Fig. 2: Closed-loop system for autonomous optimization in batch.
figure 2

The three main components to enable this closed loop include (1) ChemOS to coordinate experiments and data-driven approaches, (2) Chemspeed SWING for automated experimental setup, and (3) Agilent 1100 to characterize the experimental outcomes.

Defining the process parameters and optimization objectives

A set of categorical and continuous parameters was selected for potential impact on the reaction outcome, including phosphine ligand, phosphine to palladium ratio, palladium loading, arylboronic acid equivalents, and reaction temperature (Table 1). Upper and lower bound selection for each continuous parameter was guided by chemical intuition but also designed to be sufficiently broad to explore a diverse set of responses. Ligand set selections varied from 12 to up to 23 ligands, depending on the selection strategy. The ML algorithms (Phoenics and Gryffin) were configured to maximize the yield of the E-product, minimize the yield of the Z-product, minimize the palladium loading, and minimize the arylboronic acid equivalents, in that order (Table 1). Each objective was configured with a 10% relative threshold that would only consider the next objective once that threshold had been achieved. This multiobjective optimization, or Pareto optimization design, was made possible through the implementation of the scalarizing function Chimera48.

Table 1 Process parameters and optimization objectives.

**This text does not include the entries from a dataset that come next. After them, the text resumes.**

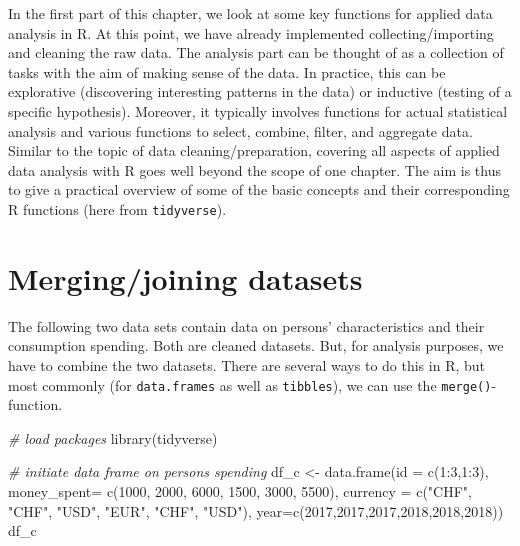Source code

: \documentclass[
  12pt,
]{style/krantz}
\newenvironment{Shaded}{\begin{snugshade}}{\end{snugshade}}
\newcommand{\AttributeTok}[1]{\textcolor[rgb]{0.77,0.63,0.00}{#1}}
\newcommand{\CommentTok}[1]{\textcolor[rgb]{0.56,0.35,0.01}{\textit{#1}}}
\newcommand{\DecValTok}[1]{\textcolor[rgb]{0.00,0.00,0.81}{#1}}
\newcommand{\FunctionTok}[1]{\textcolor[rgb]{0.00,0.00,0.00}{#1}}
\newcommand{\NormalTok}[1]{#1}
\newcommand{\OtherTok}[1]{\textcolor[rgb]{0.56,0.35,0.01}{#1}}
\newcommand{\SpecialCharTok}[1]{\textcolor[rgb]{0.00,0.00,0.00}{#1}}
\newcommand{\StringTok}[1]{\textcolor[rgb]{0.31,0.60,0.02}{#1}}
\begin{document}
In the first part of this chapter, we look at some key functions for applied data analysis in R. At this point, we have already implemented collecting/importing and cleaning the raw data. The analysis part can be thought of as a collection of tasks with the aim of making sense of the data. In practice, this can be explorative (discovering interesting patterns in the data) or inductive (testing of a specific hypothesis). Moreover, it typically involves functions for actual statistical analysis and various functions to select, combine, filter, and aggregate data. Similar to the topic of data cleaning/preparation, covering all aspects of applied data analysis with R goes well beyond the scope of one chapter. The aim is thus to give a practical overview of some of the basic concepts and their corresponding R functions (here from \texttt{tidyverse}).

\hypertarget{mergingjoining-datasets}{%
\section{Merging/joining datasets}\label{mergingjoining-datasets}}

The following two data sets contain data on persons' characteristics and their consumption spending. Both are cleaned datasets. But, for analysis purposes, we have to combine the two datasets. There are several ways to do this in R, but most commonly (for \texttt{data.frames} as well as \texttt{tibbles}), we can use the \texttt{merge()}-function.

\begin{Shaded}
\begin{Highlighting}[]
\CommentTok{\# load packages}
\FunctionTok{library}\NormalTok{(tidyverse)}

\CommentTok{\# initiate data frame on persons\textquotesingle{} spending}
\NormalTok{df\_c }\OtherTok{\textless{}{-}} \FunctionTok{data.frame}\NormalTok{(}\AttributeTok{id =} \FunctionTok{c}\NormalTok{(}\DecValTok{1}\SpecialCharTok{:}\DecValTok{3}\NormalTok{,}\DecValTok{1}\SpecialCharTok{:}\DecValTok{3}\NormalTok{),}
                   \AttributeTok{money\_spent=} \FunctionTok{c}\NormalTok{(}\DecValTok{1000}\NormalTok{, }\DecValTok{2000}\NormalTok{, }\DecValTok{6000}\NormalTok{, }\DecValTok{1500}\NormalTok{, }\DecValTok{3000}\NormalTok{, }\DecValTok{5500}\NormalTok{),}
                   \AttributeTok{currency =} \FunctionTok{c}\NormalTok{(}\StringTok{"CHF"}\NormalTok{, }\StringTok{"CHF"}\NormalTok{, }\StringTok{"USD"}\NormalTok{, }\StringTok{"EUR"}\NormalTok{, }\StringTok{"CHF"}\NormalTok{, }\StringTok{"USD"}\NormalTok{),}
                   \AttributeTok{year=}\FunctionTok{c}\NormalTok{(}\DecValTok{2017}\NormalTok{,}\DecValTok{2017}\NormalTok{,}\DecValTok{2017}\NormalTok{,}\DecValTok{2018}\NormalTok{,}\DecValTok{2018}\NormalTok{,}\DecValTok{2018}\NormalTok{))}
\NormalTok{df\_c}
\end{Highlighting}
\end{Shaded}
\end{document}
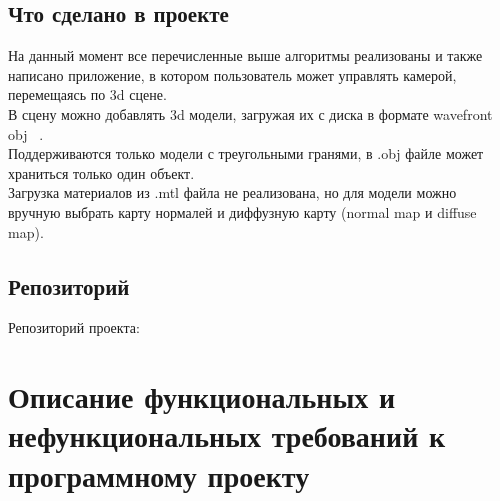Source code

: \documentclass{article}
\begin{document}
\subsection{Что сделано в проекте}
На данный момент все перечисленные выше алгоритмы реализованы и также написано приложение, в котором пользователь может управлять камерой, перемещаясь по 3d сцене. \\
В сцену можно добавлять 3d модели, загружая их с диска в формате wavefront obj ~\cite{obj}. \\
Поддерживаются только модели с треугольными гранями, в .obj файле может храниться только один объект. \\
Загрузка материалов из .mtl файла не реализована, но для модели можно вручную выбрать карту нормалей и диффузную карту (normal map и diffuse map).

\subsection {Репозиторий}
Репозиторий проекта: ~\cite{3dRenderer}


\pagebreak

\section{Описание функциональных и нефункциональных требований к программному проекту}

\end{document}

Designing the automation workflow and characterizing reproducibility

Firstly, the number of reactions for the effective evaluation of all selected ligands under a reasonable number of continuous parameter points was estimated to reside somewhere between 120 and 192. Secondly, conversion to product was estimated to complete within two hours under the median points of the defined continuous parameter ranges. Thus, if the maximum number of 192 consecutive reactions were carried out sequentially, the optimization campaign would take 16 days to complete. This lengthy duration would serve to obviate the benefits of autonomous optimization, and correspondingly, necessitated parallelization of the reactions. Therefore, the reactions were parallelized into loops of eight, allowing for a 192-reaction campaign to be completed within 24 loops over a more reasonable time period of four days. Conditions for the first loop of eight reactions were selected randomly by the ML algorithm. Subsequent conditions were determined autonomously by Phoenics and Gryffin as analytical results were returned, following a data-driven strategy. ChemOS, the experimental scheduler, parallelized the suggested reactions for the Chemspeed SWING system to dispense and initiate in 15-min intervals. Analytical samples were aliquoted and acquired at the endpoint of each reaction, also in 15-min intervals.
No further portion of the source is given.